======== Source data ========

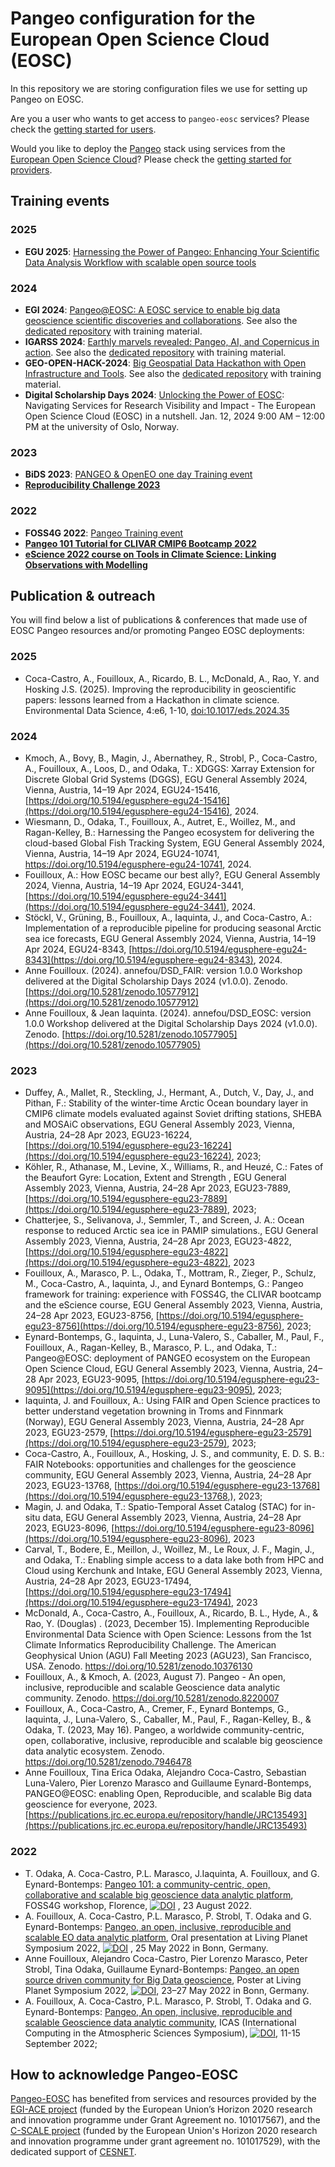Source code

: # Pangeo configuration for the European Open Science Cloud (EOSC)

In this repository we are storing configuration files we use for setting up Pangeo on EOSC.

Are you a user who wants to get access to `pangeo-eosc` services?
Please check the [getting started for users](./users/users-getting-started.md).

Would you like to deploy the [Pangeo](https://pangeo.io/) stack using services
from the [European Open Science Cloud](https://open-science-cloud.ec.europa.eu/)?
Please check the [getting started for providers](./providers/providers-getting-started.md).

## Training events

### 2025
- **EGU 2025**: [Harnessing the Power of Pangeo: Enhancing Your Scientific Data Analysis Workflow with scalable open source tools](https://meetingorganizer.copernicus.org/EGU25/session/53638)

### 2024
- **EGI 2024**: [Pangeo@EOSC: A EOSC service to enable big data geoscience scientific discoveries and collaborations](https://indico.egi.eu/event/6441/contributions/19246/). See also the [dedicated repository](https://pangeo-data.github.io/egi2024-demo/) with training material.
- **IGARSS 2024**: [Earthly marvels revealed: Pangeo, AI, and Copernicus in action](https://www.2024.ieeeigarss.org/). See also the [dedicated repository](https://pangeo-data.github.io/pangeo-igarss2024/intro.html) with training material.
- **GEO-OPEN-HACK-2024**: [Big Geospatial Data Hackathon with Open Infrastructure and Tools](https://iiasa.ac.at/events/jun-2024/geo-open-hack-2024-big-geospatial-data-hackathon-with-open-infrastructure-and-tools). See also the [dedicated repository](https://pangeo-data.github.io/geo-open-hack-2024/intro.html) with training material.
- **Digital Scholarship Days 2024**: [Unlocking the Power of EOSC](https://www.ub.uio.no/english/courses-events/events/dsc/2024/digital-scholarship-days/21-unlocking-eosc.html): Navigating Services for Research Visibility and Impact - The European Open Science Cloud (EOSC) in a nutshell. Jan. 12, 2024 9:00 AM – 12:00 PM at the university of Oslo, Norway.

### 2023
- **BiDS 2023**: [PANGEO & OpenEO one day Training event](https://openeo.cloud/2023/09/05/bids23-satellite-event-monday-6th-november/)
- **[Reproducibility Challenge 2023](https://eds-book.github.io/reproducibility-challenge-2023/intro.html)**

### 2022
- **FOSS4G 2022**: [Pangeo Training event](https://pangeo-data.github.io/foss4g-2022)
- **[Pangeo 101 Tutorial for CLIVAR CMIP6 Bootcamp 2022](https://pangeo-data.github.io/clivar-2022/)**
- **[eScience 2022 course on Tools in Climate Science: Linking Observations with Modelling](https://pangeo-data.github.io/escience-2022/)**

## Publication & outreach

You will find below a list of publications & conferences that made use of EOSC Pangeo resources and/or promoting Pangeo EOSC deployments:

### 2025
- Coca-Castro, A., Fouilloux, A., Ricardo, B. L., McDonald, A., Rao, Y. and Hosking J.S. (2025). Improving the reproducibility in geoscientific papers: lessons learned from a Hackathon in climate science. Environmental Data Science, 4:e6, 1-10, [doi:10.1017/eds.2024.35](https://doi.org/10.1017/eds.2024.35)


### 2024

- Kmoch, A., Bovy, B., Magin, J., Abernathey, R., Strobl, P., Coca-Castro, A., Fouilloux, A., Loos, D., and Odaka, T.: XDGGS: Xarray Extension for Discrete Global Grid Systems (DGGS), EGU General Assembly 2024, Vienna, Austria, 14–19 Apr 2024, EGU24-15416, [https://doi.org/10.5194/egusphere-egu24-15416](https://doi.org/10.5194/egusphere-egu24-15416), 2024.
- Wiesmann, D., Odaka, T., Fouilloux, A., Autret, E., Woillez, M., and Ragan-Kelley, B.: Harnessing the Pangeo ecosystem for delivering the cloud-based Global Fish Tracking System, EGU General Assembly 2024, Vienna, Austria, 14–19 Apr 2024, EGU24-10741, https://doi.org/10.5194/egusphere-egu24-10741, 2024.
- Fouilloux, A.: How EOSC became our best ally?, EGU General Assembly 2024, Vienna, Austria, 14–19 Apr 2024, EGU24-3441, [https://doi.org/10.5194/egusphere-egu24-3441](https://doi.org/10.5194/egusphere-egu24-3441), 2024.
- Stöckl, V., Grüning, B., Fouilloux, A., Iaquinta, J., and Coca-Castro, A.: Implementation of a reproducible pipeline for producing seasonal Arctic sea ice forecasts, EGU General Assembly 2024, Vienna, Austria, 14–19 Apr 2024, EGU24-8343, [https://doi.org/10.5194/egusphere-egu24-8343](https://doi.org/10.5194/egusphere-egu24-8343), 2024.
- Anne Fouilloux. (2024). annefou/DSD_FAIR: version 1.0.0 Workshop delivered at the Digital Scholarship Days 2024 (v1.0.0). Zenodo. [https://doi.org/10.5281/zenodo.10577912](https://doi.org/10.5281/zenodo.10577912)
- Anne Fouilloux, & Jean Iaquinta. (2024). annefou/DSD_EOSC: version 1.0.0 Workshop delivered at the Digital Scholarship Days 2024 (v1.0.0). Zenodo. [https://doi.org/10.5281/zenodo.10577905](https://doi.org/10.5281/zenodo.10577905)

### 2023

- Duffey, A., Mallet, R., Steckling, J., Hermant, A., Dutch, V., Day, J., and Pithan, F.: Stability of the winter-time Arctic Ocean boundary layer in CMIP6 climate models evaluated against Soviet drifting stations, SHEBA and MOSAiC observations, EGU General Assembly 2023, Vienna, Austria, 24–28 Apr 2023, EGU23-16224, [https://doi.org/10.5194/egusphere-egu23-16224](https://doi.org/10.5194/egusphere-egu23-16224), 2023;
- Köhler, R., Athanase, M., Levine, X., Williams, R., and Heuzé, C.: Fates of the Beaufort Gyre: Location, Extent and Strength , EGU General Assembly 2023, Vienna, Austria, 24–28 Apr 2023, EGU23-7889, [https://doi.org/10.5194/egusphere-egu23-7889](https://doi.org/10.5194/egusphere-egu23-7889), 2023;
- Chatterjee, S., Selivanova, J., Semmler, T., and Screen, J. A.: Ocean response to reduced Arctic sea ice in PAMIP simulations., EGU General Assembly 2023, Vienna, Austria, 24–28 Apr 2023, EGU23-4822, [https://doi.org/10.5194/egusphere-egu23-4822](https://doi.org/10.5194/egusphere-egu23-4822), 2023
- Fouilloux, A., Marasco, P. L., Odaka, T., Mottram, R., Zieger, P., Schulz, M., Coca-Castro, A., Iaquinta, J., and Eynard Bontemps, G.: Pangeo framework for training: experience with FOSS4G, the CLIVAR bootcamp and the eScience course, EGU General Assembly 2023, Vienna, Austria, 24–28 Apr 2023, EGU23-8756, [https://doi.org/10.5194/egusphere-egu23-8756](https://doi.org/10.5194/egusphere-egu23-8756), 2023;
- Eynard-Bontemps, G., Iaquinta, J., Luna-Valero, S., Caballer, M., Paul, F., Fouilloux, A., Ragan-Kelley, B., Marasco, P. L., and Odaka, T.: Pangeo@EOSC: deployment of PANGEO ecosystem on the European Open Science Cloud, EGU General Assembly 2023, Vienna, Austria, 24–28 Apr 2023, EGU23-9095, [https://doi.org/10.5194/egusphere-egu23-9095](https://doi.org/10.5194/egusphere-egu23-9095), 2023;
- Iaquinta, J. and Fouilloux, A.: Using FAIR and Open Science practices to better understand vegetation browning in Troms and Finnmark (Norway), EGU General Assembly 2023, Vienna, Austria, 24–28 Apr 2023, EGU23-2579, [https://doi.org/10.5194/egusphere-egu23-2579](https://doi.org/10.5194/egusphere-egu23-2579), 2023;
- Coca-Castro, A., Fouilloux, A., Hosking, J. S., and community, E. D. S. B.: FAIR Notebooks: opportunities and challenges for the geoscience community, EGU General Assembly 2023, Vienna, Austria, 24–28 Apr 2023, EGU23-13768, [https://doi.org/10.5194/egusphere-egu23-13768](https://doi.org/10.5194/egusphere-egu23-13768,), 2023;
- Magin, J. and Odaka, T.: Spatio-Temporal Asset Catalog (STAC) for in-situ data, EGU General Assembly 2023, Vienna, Austria, 24–28 Apr 2023, EGU23-8096, [https://doi.org/10.5194/egusphere-egu23-8096](https://doi.org/10.5194/egusphere-egu23-8096), 2023
- Carval, T., Bodere, E., Meillon, J., Woillez, M., Le Roux, J. F., Magin, J., and Odaka, T.: Enabling simple access to a data lake both from HPC and Cloud using Kerchunk and Intake, EGU General Assembly 2023, Vienna, Austria, 24–28 Apr 2023, EGU23-17494, [https://doi.org/10.5194/egusphere-egu23-17494](https://doi.org/10.5194/egusphere-egu23-17494), 2023
- McDonald, A., Coca-Castro, A., Fouilloux, A., Ricardo, B. L., Hyde, A., & Rao, Y. (Douglas) . (2023, December 15). Implementing Reproducible Environmental Data Science with Open Science: Lessons from the 1st Climate Informatics Reproducibility Challenge. The American Geophysical Union (AGU) Fall Meeting 2023 (AGU23), San Francisco, USA. Zenodo. https://doi.org/10.5281/zenodo.10376130
- Fouilloux, A., & Kmoch, A. (2023, August 7). Pangeo - An open, inclusive, reproducible and scalable Geoscience data analytic community. Zenodo. https://doi.org/10.5281/zenodo.8220007
- Fouilloux, A., Coca-Castro, A., Cremer, F., Eynard Bontemps, G., Iaquinta, J., Luna-Valero, S., Caballer, M., Paul, F., Ragan-Kelley, B., & Odaka, T. (2023, May 16). Pangeo, a worldwide community-centric, open, collaborative, inclusive, reproducible and scalable big geoscience data analytic ecosystem. Zenodo. https://doi.org/10.5281/zenodo.7946478
- Anne Fouilloux, Tina Erica Odaka, Alejandro Coca-Castro, Sebastian Luna-Valero, Pier Lorenzo Marasco and Guillaume Eynard-Bontemps, PANGEO@EOSC: enabling Open, Reproducible, and scalable Big data geoscience for everyone, 2023. [https://publications.jrc.ec.europa.eu/repository/handle/JRC135493](https://publications.jrc.ec.europa.eu/repository/handle/JRC135493)

### 2022

- T. Odaka, A. Coca-Castro, P.L. Marasco, J.Iaquinta, A. Fouilloux,  and G. Eynard-Bontemps: [Pangeo 101: a community-centric, open, collaborative and scalable big geoscience data analytic platform](https://doi.org/10.5281/zenodo.7804619), FOSS4G workshop, Florence, [![DOI](https://zenodo.org/badge/DOI/10.5281/zenodo.7804619.svg)](https://doi.org/10.5281/zenodo.7804619) , 23 August 2022.
- A. Fouilloux, A. Coca-Castro, P.L. Marasco, P. Strobl, T. Odaka and G. Eynard-Bontemps: [Pangeo, an open, inclusive, reproducible and scalable EO data analytic platform](https://doi.org/10.5281/zenodo.7804597), Oral presentation at Living Planet Symposium 2022, [![DOI](https://zenodo.org/badge/DOI/10.5281/zenodo.7804597.svg)](https://doi.org/10.5281/zenodo.7804597) , 25 May 2022 in Bonn, Germany.
- Anne Fouilloux, Alejandro Coca-Castro, Pier Lorenzo Marasco, Peter Strobl, Tina Odaka, Guillaume Eynard-Bontemps: [Pangeo, an open source driven community for Big Data geoscience](https://doi.org/10.5281/zenodo.7804572), Poster at Living Planet Symposium 2022, [![DOI](https://zenodo.org/badge/DOI/10.5281/zenodo.7804572.svg)](https://doi.org/10.5281/zenodo.7804572), 23–27 May 2022 in Bonn, Germany.
- A. Fouilloux, A. Coca-Castro, P.L. Marasco, P. Strobl, T. Odaka and G. Eynard-Bontemps: [Pangeo, An open, inclusive, reproducible and scalable Geoscience data analytic community](https://doi.org/10.5281/zenodo.7803457), ICAS (International Computing in the Atmospheric Sciences Symposium), [![DOI](https://zenodo.org/badge/DOI/10.5281/zenodo.7803457.svg)](https://doi.org/10.5281/zenodo.7803457), 11-15 September 2022;

## How to acknowledge Pangeo-EOSC

[Pangeo-EOSC](https://github.com/pangeo-data/pangeo-eosc/) has benefited from services and resources provided by the [EGI-ACE project](https://www.egi.eu/project/egi-ace/) (funded by the European Union’s Horizon 2020 research and innovation programme under Grant Agreement no. 101017567), and the [C-SCALE project](https://c-scale.eu/) (funded by the European Union's Horizon 2020 research and innovation programme under grant agreement no. 101017529), with the dedicated support of [CESNET](https://www.cesnet.cz/en/).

========

→ **Task objective**: Look in the material above for the line with "- Chatterjee, S., Selivanova, J., Semmler, T., and" and the line with "B., Marasco, P.", and transcribe exactly those lines and all lines between them, nothing more.

→ **Your solution**:
- Chatterjee, S., Selivanova, J., Semmler, T., and Screen, J. A.: Ocean response to reduced Arctic sea ice in PAMIP simulations., EGU General Assembly 2023, Vienna, Austria, 24–28 Apr 2023, EGU23-4822, [https://doi.org/10.5194/egusphere-egu23-4822](https://doi.org/10.5194/egusphere-egu23-4822), 2023
- Fouilloux, A., Marasco, P. L., Odaka, T., Mottram, R., Zieger, P., Schulz, M., Coca-Castro, A., Iaquinta, J., and Eynard Bontemps, G.: Pangeo framework for training: experience with FOSS4G, the CLIVAR bootcamp and the eScience course, EGU General Assembly 2023, Vienna, Austria, 24–28 Apr 2023, EGU23-8756, [https://doi.org/10.5194/egusphere-egu23-8756](https://doi.org/10.5194/egusphere-egu23-8756), 2023;
- Eynard-Bontemps, G., Iaquinta, J., Luna-Valero, S., Caballer, M., Paul, F., Fouilloux, A., Ragan-Kelley, B., Marasco, P. L., and Odaka, T.: Pangeo@EOSC: deployment of PANGEO ecosystem on the European Open Science Cloud, EGU General Assembly 2023, Vienna, Austria, 24–28 Apr 2023, EGU23-9095, [https://doi.org/10.5194/egusphere-egu23-9095](https://doi.org/10.5194/egusphere-egu23-9095), 2023;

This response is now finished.